(TASK DESCRIPTION):
Your reply should reproduce the data below without a single alteration, apart from dropping the images.

((

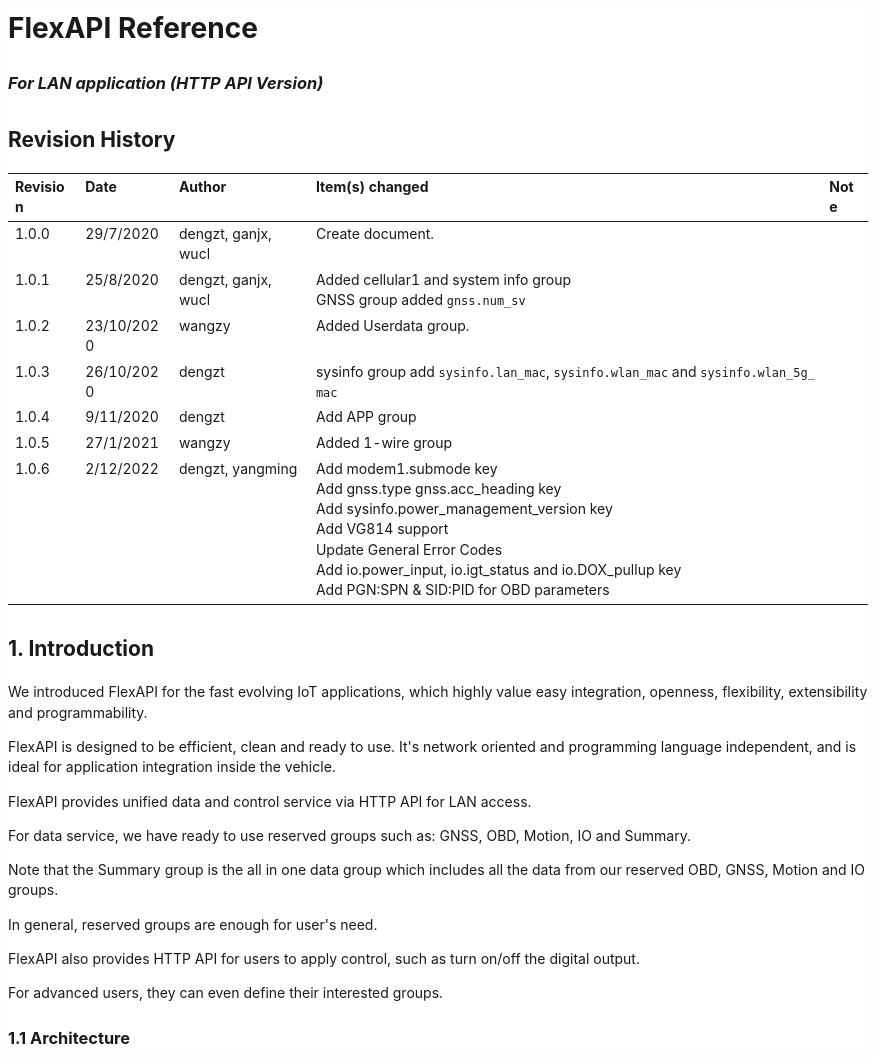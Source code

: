 # FlexAPI Reference

### *For LAN application (HTTP API Version)*

<div style="page-break-after: always;"></div>

## Revision History

| Revision | Date | Author | Item(s) changed | Note |
| :------- | :--- | :--- | :-------------- | :--- |
| 1.0.0    | 29/7/2020 | dengzt, ganjx, wucl | Create document. |      |
| 1.0.1 | 25/8/2020 | dengzt, ganjx, wucl | Added cellular1 and system info group<br>GNSS group added `gnss.num_sv` | |
| 1.0.2 | 23/10/2020 | wangzy | Added Userdata group. | |
| 1.0.3 | 26/10/2020 | dengzt | sysinfo group add `sysinfo.lan_mac`, `sysinfo.wlan_mac` and `sysinfo.wlan_5g_mac` | |
| 1.0.4 | 9/11/2020 | dengzt | Add APP group | |
| 1.0.5 | 27/1/2021 | wangzy | Added 1-wire group | |
| 1.0.6 | 2/12/2022 | dengzt, yangming | Add modem1.submode key<br>Add gnss.type gnss.acc_heading key<br>Add sysinfo.power_management_version key<br>Add VG814 support<br>Update General Error Codes<br>Add io.power_input, io.igt_status and io.DOX_pullup key<br>Add PGN:SPN & SID:PID for OBD  parameters  | |

<div style="page-break-after: always;"></div>

## 1. Introduction

We introduced FlexAPI for the fast evolving IoT applications, which highly value easy integration, openness, flexibility, extensibility and programmability.

FlexAPI is designed to be efficient, clean and ready to use. It's network oriented and programming language independent, and is ideal for application integration inside the vehicle.

FlexAPI provides unified data and control service via HTTP API for LAN access. 

For data service,  we have ready to use reserved groups such as: GNSS, OBD, Motion, IO and Summary.

Note that the Summary group is the all in one data group which includes all the data from our reserved OBD, GNSS, Motion and IO groups.

In general, reserved groups are enough for user's need. 

FlexAPI also provides HTTP API for users to apply control, such as turn on/off the digital output.

For advanced users, they can even define their interested groups.

### 1.1 Architecture
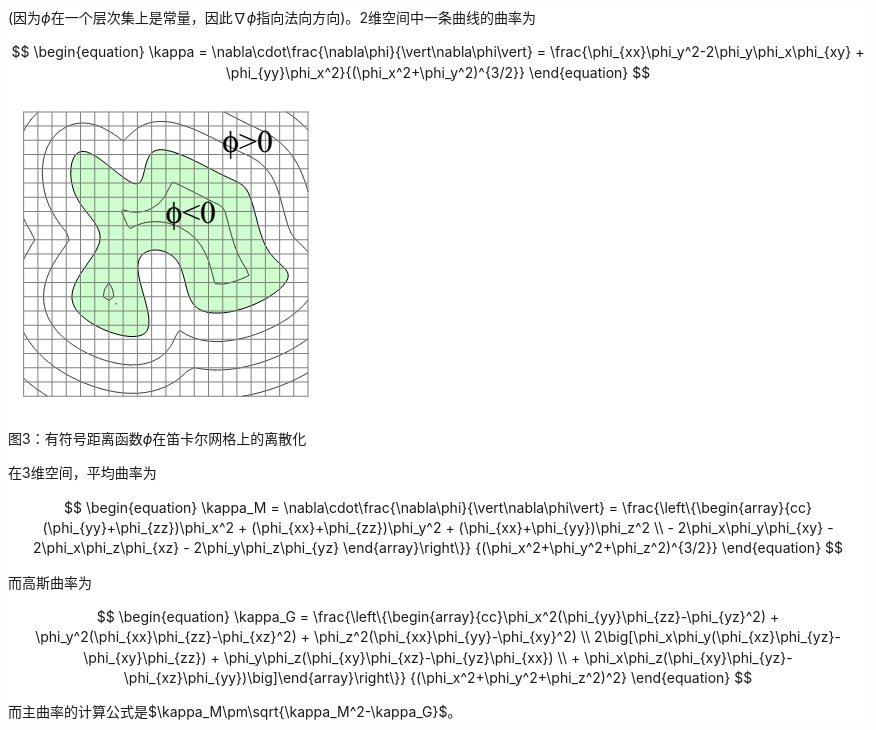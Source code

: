 (因为$\phi$在一个层次集上是常量，因此$\nabla\phi$指向法向方向)。2维空间中一条曲线的曲率为

$$
\begin{equation}
\kappa = \nabla\cdot\frac{\nabla\phi}{\vert\nabla\phi\vert} = \frac{\phi_{xx}\phi_y^2-2\phi_y\phi_x\phi_{xy} + \phi_{yy}\phi_x^2}{(\phi_x^2+\phi_y^2)^{3/2}}
\end{equation}
$$

![有符号距离函数$\phi$在笛卡尔网格上的离散化](../img/levelset2/discretized-distance-function.png)

图3：有符号距离函数$\phi$在笛卡尔网格上的离散化

在3维空间，平均曲率为

$$
\begin{equation}
\kappa_M = \nabla\cdot\frac{\nabla\phi}{\vert\nabla\phi\vert} 
= \frac{\left\{\begin{array}{cc}(\phi_{yy}+\phi_{zz})\phi_x^2 + (\phi_{xx}+\phi_{zz})\phi_y^2 + (\phi_{xx}+\phi_{yy})\phi_z^2 \\ - 2\phi_x\phi_y\phi_{xy} - 2\phi_x\phi_z\phi_{xz} - 2\phi_y\phi_z\phi_{yz} \end{array}\right\}} {(\phi_x^2+\phi_y^2+\phi_z^2)^{3/2}}
\end{equation}
$$

而高斯曲率为


$$
\begin{equation}
\kappa_G  
= \frac{\left\{\begin{array}{cc}\phi_x^2(\phi_{yy}\phi_{zz}-\phi_{yz}^2) + \phi_y^2(\phi_{xx}\phi_{zz}-\phi_{xz}^2) + \phi_z^2(\phi_{xx}\phi_{yy}-\phi_{xy}^2) \\ 2\big[\phi_x\phi_y(\phi_{xz}\phi_{yz}-\phi_{xy}\phi_{zz}) + \phi_y\phi_z(\phi_{xy}\phi_{xz}-\phi_{yz}\phi_{xx}) \\ + \phi_x\phi_z(\phi_{xy}\phi_{yz}-\phi_{xz}\phi_{yy})\big]\end{array}\right\}} {(\phi_x^2+\phi_y^2+\phi_z^2)^2}
\end{equation}
$$

而主曲率的计算公式是$\kappa_M\pm\sqrt{\kappa_M^2-\kappa_G}$。
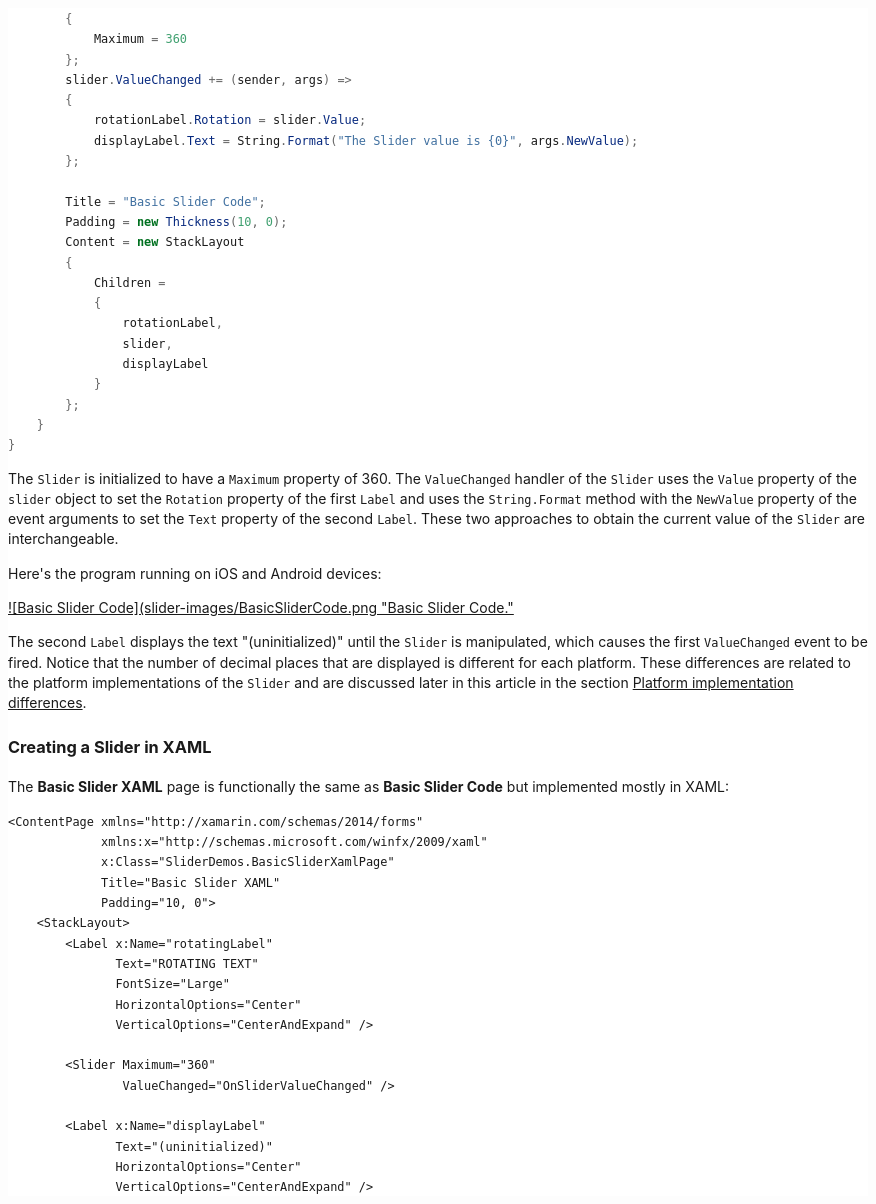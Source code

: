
 ```csharp
        {
            Maximum = 360
        };
        slider.ValueChanged += (sender, args) =>
        {
            rotationLabel.Rotation = slider.Value;
            displayLabel.Text = String.Format("The Slider value is {0}", args.NewValue);
        };

        Title = "Basic Slider Code";
        Padding = new Thickness(10, 0);
        Content = new StackLayout
        {
            Children =
            {
                rotationLabel,
                slider,
                displayLabel
            }
        };
    }
}
```

The `Slider` is initialized to have a `Maximum` property of 360. The `ValueChanged` handler of the `Slider` uses the `Value` property of the `slider` object to set the `Rotation` property of the first `Label` and uses the `String.Format` method with the `NewValue` property of the event arguments to set the `Text` property of the second `Label`. These two approaches to obtain the current value of the `Slider` are interchangeable.

Here's the program running on iOS and Android devices:

[![Basic Slider Code](slider-images/BasicSliderCode.png "Basic Slider Code."](slider-images/BasicSliderCode-Large.png#lightbox)

The second `Label` displays the text "(uninitialized)" until the `Slider` is manipulated, which causes the first `ValueChanged` event to be fired. Notice that the number of decimal places that are displayed is different for each platform. These differences are related to the platform implementations of the `Slider` and are discussed later in this article in the section [Platform implementation differences](#platform-implementation-differences).

### Creating a Slider in XAML

The **Basic Slider XAML** page is functionally the same as **Basic Slider Code** but implemented mostly in XAML:

```xaml
<ContentPage xmlns="http://xamarin.com/schemas/2014/forms"
             xmlns:x="http://schemas.microsoft.com/winfx/2009/xaml"
             x:Class="SliderDemos.BasicSliderXamlPage"
             Title="Basic Slider XAML"
             Padding="10, 0">
    <StackLayout>
        <Label x:Name="rotatingLabel"
               Text="ROTATING TEXT"
               FontSize="Large"
               HorizontalOptions="Center"
               VerticalOptions="CenterAndExpand" />

        <Slider Maximum="360"
                ValueChanged="OnSliderValueChanged" />

        <Label x:Name="displayLabel"
               Text="(uninitialized)"
               HorizontalOptions="Center"
               VerticalOptions="CenterAndExpand" />
```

))

(COMPLETED TASK):
Source code

: # FlexAPI Reference

### *For LAN application (HTTP API Version)*

<div style="page-break-after: always;"></div>

## Revision History

| Revision | Date | Author | Item(s) changed | Note |
| :------- | :--- | :--- | :-------------- | :--- |
| 1.0.0    | 29/7/2020 | dengzt, ganjx, wucl | Create document. |      |
| 1.0.1 | 25/8/2020 | dengzt, ganjx, wucl | Added cellular1 and system info group<br>GNSS group added `gnss.num_sv` | |
| 1.0.2 | 23/10/2020 | wangzy | Added Userdata group. | |
| 1.0.3 | 26/10/2020 | dengzt | sysinfo group add `sysinfo.lan_mac`, `sysinfo.wlan_mac` and `sysinfo.wlan_5g_mac` | |
| 1.0.4 | 9/11/2020 | dengzt | Add APP group | |
| 1.0.5 | 27/1/2021 | wangzy | Added 1-wire group | |
| 1.0.6 | 2/12/2022 | dengzt, yangming | Add modem1.submode key<br>Add gnss.type gnss.acc_heading key<br>Add sysinfo.power_management_version key<br>Add VG814 support<br>Update General Error Codes<br>Add io.power_input, io.igt_status and io.DOX_pullup key<br>Add PGN:SPN & SID:PID for OBD  parameters  | |

<div style="page-break-after: always;"></div>

## 1. Introduction

We introduced FlexAPI for the fast evolving IoT applications, which highly value easy integration, openness, flexibility, extensibility and programmability.

FlexAPI is designed to be efficient, clean and ready to use. It's network oriented and programming language independent, and is ideal for application integration inside the vehicle.

FlexAPI provides unified data and control service via HTTP API for LAN access. 

For data service,  we have ready to use reserved groups such as: GNSS, OBD, Motion, IO and Summary.

Note that the Summary group is the all in one data group which includes all the data from our reserved OBD, GNSS, Motion and IO groups.

In general, reserved groups are enough for user's need. 

FlexAPI also provides HTTP API for users to apply control, such as turn on/off the digital output.

For advanced users, they can even define their interested groups.

### 1.1 Architecture
Source code

: (因为$\phi$在一个层次集上是常量，因此$\nabla\phi$指向法向方向)。2维空间中一条曲线的曲率为

$$
\begin{equation}
\kappa = \nabla\cdot\frac{\nabla\phi}{\vert\nabla\phi\vert} = \frac{\phi_{xx}\phi_y^2-2\phi_y\phi_x\phi_{xy} + \phi_{yy}\phi_x^2}{(\phi_x^2+\phi_y^2)^{3/2}}
\end{equation}
$$

![有符号距离函数$\phi$在笛卡尔网格上的离散化](../img/levelset2/discretized-distance-function.png)

图3：有符号距离函数$\phi$在笛卡尔网格上的离散化

在3维空间，平均曲率为

$$
\begin{equation}
\kappa_M = \nabla\cdot\frac{\nabla\phi}{\vert\nabla\phi\vert} 
= \frac{\left\{\begin{array}{cc}(\phi_{yy}+\phi_{zz})\phi_x^2 + (\phi_{xx}+\phi_{zz})\phi_y^2 + (\phi_{xx}+\phi_{yy})\phi_z^2 \\ - 2\phi_x\phi_y\phi_{xy} - 2\phi_x\phi_z\phi_{xz} - 2\phi_y\phi_z\phi_{yz} \end{array}\right\}} {(\phi_x^2+\phi_y^2+\phi_z^2)^{3/2}}
\end{equation}
$$

而高斯曲率为


$$
\begin{equation}
\kappa_G  
= \frac{\left\{\begin{array}{cc}\phi_x^2(\phi_{yy}\phi_{zz}-\phi_{yz}^2) + \phi_y^2(\phi_{xx}\phi_{zz}-\phi_{xz}^2) + \phi_z^2(\phi_{xx}\phi_{yy}-\phi_{xy}^2) \\ 2\big[\phi_x\phi_y(\phi_{xz}\phi_{yz}-\phi_{xy}\phi_{zz}) + \phi_y\phi_z(\phi_{xy}\phi_{xz}-\phi_{yz}\phi_{xx}) \\ + \phi_x\phi_z(\phi_{xy}\phi_{yz}-\phi_{xz}\phi_{yy})\big]\end{array}\right\}} {(\phi_x^2+\phi_y^2+\phi_z^2)^2}
\end{equation}
$$

而主曲率的计算公式是$\kappa_M\pm\sqrt{\kappa_M^2-\kappa_G}$。
Source code

:
 ```csharp
        {
            Maximum = 360
        };
        slider.ValueChanged += (sender, args) =>
        {
            rotationLabel.Rotation = slider.Value;
            displayLabel.Text = String.Format("The Slider value is {0}", args.NewValue);
        };

        Title = "Basic Slider Code";
        Padding = new Thickness(10, 0);
        Content = new StackLayout
        {
            Children =
            {
                rotationLabel,
                slider,
                displayLabel
            }
        };
    }
}
```

The `Slider` is initialized to have a `Maximum` property of 360. The `ValueChanged` handler of the `Slider` uses the `Value` property of the `slider` object to set the `Rotation` property of the first `Label` and uses the `String.Format` method with the `NewValue` property of the event arguments to set the `Text` property of the second `Label`. These two approaches to obtain the current value of the `Slider` are interchangeable.

Here's the program running on iOS and Android devices:

[![Basic Slider Code](slider-images/BasicSliderCode.png "Basic Slider Code."](slider-images/BasicSliderCode-Large.png#lightbox)

The second `Label` displays the text "(uninitialized)" until the `Slider` is manipulated, which causes the first `ValueChanged` event to be fired. Notice that the number of decimal places that are displayed is different for each platform. These differences are related to the platform implementations of the `Slider` and are discussed later in this article in the section [Platform implementation differences](#platform-implementation-differences).

### Creating a Slider in XAML

The **Basic Slider XAML** page is functionally the same as **Basic Slider Code** but implemented mostly in XAML:

```xaml
<ContentPage xmlns="http://xamarin.com/schemas/2014/forms"
             xmlns:x="http://schemas.microsoft.com/winfx/2009/xaml"
             x:Class="SliderDemos.BasicSliderXamlPage"
             Title="Basic Slider XAML"
             Padding="10, 0">
    <StackLayout>
        <Label x:Name="rotatingLabel"
               Text="ROTATING TEXT"
               FontSize="Large"
               HorizontalOptions="Center"
               VerticalOptions="CenterAndExpand" />

        <Slider Maximum="360"
                ValueChanged="OnSliderValueChanged" />

        <Label x:Name="displayLabel"
               Text="(uninitialized)"
               HorizontalOptions="Center"
               VerticalOptions="CenterAndExpand" />
```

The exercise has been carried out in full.